- From: Guillaume via GitHub <sysbot+gh@w3.org>
- Date: Sat, 28 Oct 2023 05:03:51 +0000
- To: public-css-archive@w3.org
> No, I think if a spec said `[=CSS/parse=] |foo| as <'background-image'>`, we'd want to assume it's referring to the single iteration, and not a CSS-wide keyword, etc.
So CSS wide-keywords are explicitly excluded from property value ranges...
> These types do not include CSS-wide keywords such as `inherit`.

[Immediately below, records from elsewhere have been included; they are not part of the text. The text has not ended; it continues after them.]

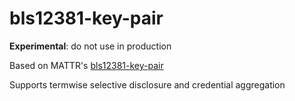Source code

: # bls12381-key-pair

**Experimental**: do not use in production

Based on MATTR's [bls12381-key-pair](https://github.com/mattrglobal/bls12381-key-pair)

Supports termwise selective disclosure and credential aggregation
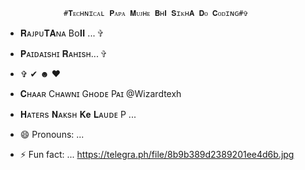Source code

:                  #𝐓ᴇᴄʜɴɪᴄᴀʟ 𝐏ᴀᴘᴀ 𝐌ᴜᴊʜᴇ 𝐁ʜ𝐈 𝐒ɪᴋʜ𝐀 𝐃ᴏ 𝐂ᴏᴅɪɴɢ#✞︎
-  𝐑ᴀᴊᴘᴜ𝐓𝐀ɴᴀ Bᴏ𝐈𝐈 ...    ✞︎
- 𝐏ᴀɪᴅᴀɪsʜɪ 𝐑ᴀʜɪsʜ...        ✞︎
- ✞︎     ✔︎         ☻︎    ❤︎
-  𝐂ʜᴀᴀʀ Cʜᴀᴡɴɪ Gʜᴏᴅᴇ Pᴀɪ           @Wizardtexh
- 𝐇ᴀᴛᴇʀs 𝐍ᴀᴋsʜ 𝐊𝐞 𝐋ᴀᴜᴅᴇ P  ...
  
- 😄 Pronouns: ...
- ⚡ Fun fact: ...
  https://telegra.ph/file/8b9b389d2389201ee4d6b.jpg
<!---
Wizardtexh/Wizardtexh is a ✨ special ✨ repository because its `README.md` (this file) appears on your GitHub profile.
You can click the Preview link to take a look at your changes.
--->
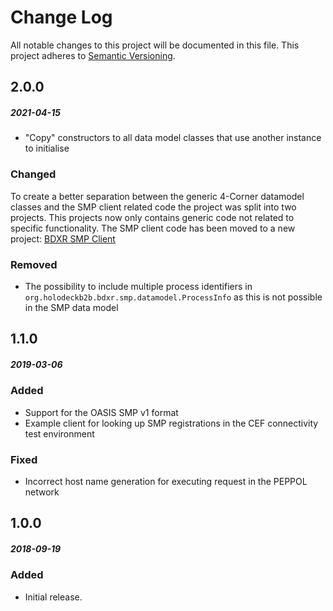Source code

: # Change Log
All notable changes to this project will be documented in this file.
This project adheres to [Semantic Versioning](http://semver.org/).

## 2.0.0
##### 2021-04-15
###
* "Copy" constructors to all data model classes that use another instance to initialise

### Changed 
To create a better separation between the generic 4-Corner datamodel classes and the SMP client related code the project was split into two projects.
This projects now only contains generic code not related to specific functionality. The SMP client code has been moved to a new project: 
[BDXR SMP Client](https://github.com/holodeck-b2b/bdxr-smp-client)

### Removed
* The possibility to include multiple process identifiers in `org.holodeckb2b.bdxr.smp.datamodel.ProcessInfo` as this is not
  possible in the SMP data model

## 1.1.0
##### 2019-03-06
### Added
* Support for the OASIS SMP v1 format
* Example client for looking up SMP registrations in the CEF connectivity test environment

### Fixed
* Incorrect host name generation for executing request in the PEPPOL network   

## 1.0.0
##### 2018-09-19
### Added
* Initial release. 

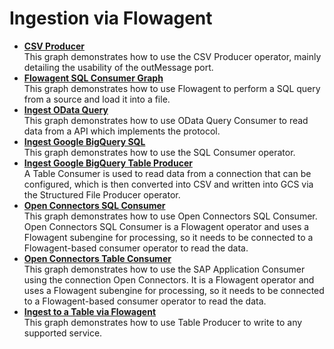 <!-- loio139b2023bc484189b88a452e32a1eeab -->

# Ingestion via Flowagent

-   **[CSV Producer](csv-producer-055bdbd.md "This graph demonstrates how to use the CSV Producer operator, mainly detailing the
		usability of the outMessage port.")**  
This graph demonstrates how to use the CSV Producer operator, mainly detailing the usability of the outMessage port.
-   **[Flowagent SQL Consumer Graph](flowagent-sql-consumer-graph-e69827d.md "This graph demonstrates how to use Flowagent to perform a SQL query from a source and load it into a file.  ")**  
This graph demonstrates how to use Flowagent to perform a SQL query from a source and load it into a file.
-   **[Ingest OData Query](ingest-odata-query-45049ee.md "This graph demonstrates how to use OData Query Consumer to read data from a API which implements the protocol.")**  
This graph demonstrates how to use OData Query Consumer to read data from a API which implements the protocol.
-   **[Ingest Google BigQuery SQL](ingest-google-bigquery-sql-bf0b98f.md "This graph demonstrates how to use the SQL Consumer operator.")**  
This graph demonstrates how to use the SQL Consumer operator.
-   **[Ingest Google BigQuery Table Producer](ingest-google-bigquery-table-producer-734a58a.md "A Table Consumer is used to read data from a connection that can be configured, which is then converted into CSV and written into GCS via
		the Structured File Producer operator.")**  
A Table Consumer is used to read data from a connection that can be configured, which is then converted into CSV and written into GCS via the Structured File Producer operator.
-   **[Open Connectors SQL Consumer](open-connectors-sql-consumer-52365da.md "This graph demonstrates how to use Open Connectors SQL Consumer. Open Connectors SQL Consumer is a Flowagent operator and uses a Flowagent
		subengine for processing, so it needs to be connected to a Flowagent-based consumer operator to read the data.")**  
This graph demonstrates how to use Open Connectors SQL Consumer. Open Connectors SQL Consumer is a Flowagent operator and uses a Flowagent subengine for processing, so it needs to be connected to a Flowagent-based consumer operator to read the data.
-   **[Open Connectors Table Consumer](open-connectors-table-consumer-b8b52d2.md "This graph demonstrates how to use the SAP Application Consumer using the connection Open Connectors. It is a Flowagent operator and uses
		a Flowagent subengine for processing, so it needs to be connected to a Flowagent-based consumer operator to read the data.")**  
This graph demonstrates how to use the SAP Application Consumer using the connection Open Connectors. It is a Flowagent operator and uses a Flowagent subengine for processing, so it needs to be connected to a Flowagent-based consumer operator to read the data.
-   **[Ingest to a Table via Flowagent](ingest-to-a-table-via-flowagent-c0aa224.md "This graph demonstrates how to use Table Producer to write to any supported service.")**  
This graph demonstrates how to use Table Producer to write to any supported service.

... whereas substitution values ("etc") are not, which may be confusing. It seems that this difference only exists because `inherit` is explicitly in CSS2 property value definitions.
---
> If something did want to parse an entire property, they could phrase it as `[=CSS/parse=] as the 'background-image' property` or something.
You have gotten to the heart of the matter so I hope there is no need for an example.
How would you represent the "entire `property` grammar" using the CSS value definition syntax, if you cannot use `<'property'>`?
You may create an object that `[=CSS/parse=]` would not need to parse the grammar using the CSS value definition syntax:
```js
const grammar = {
name: 'background-image',
type: 'property',
value: '<bg-image>#',
}
```
The result from parsing `<'background-image'>` would just need to get a different `type` than `property`.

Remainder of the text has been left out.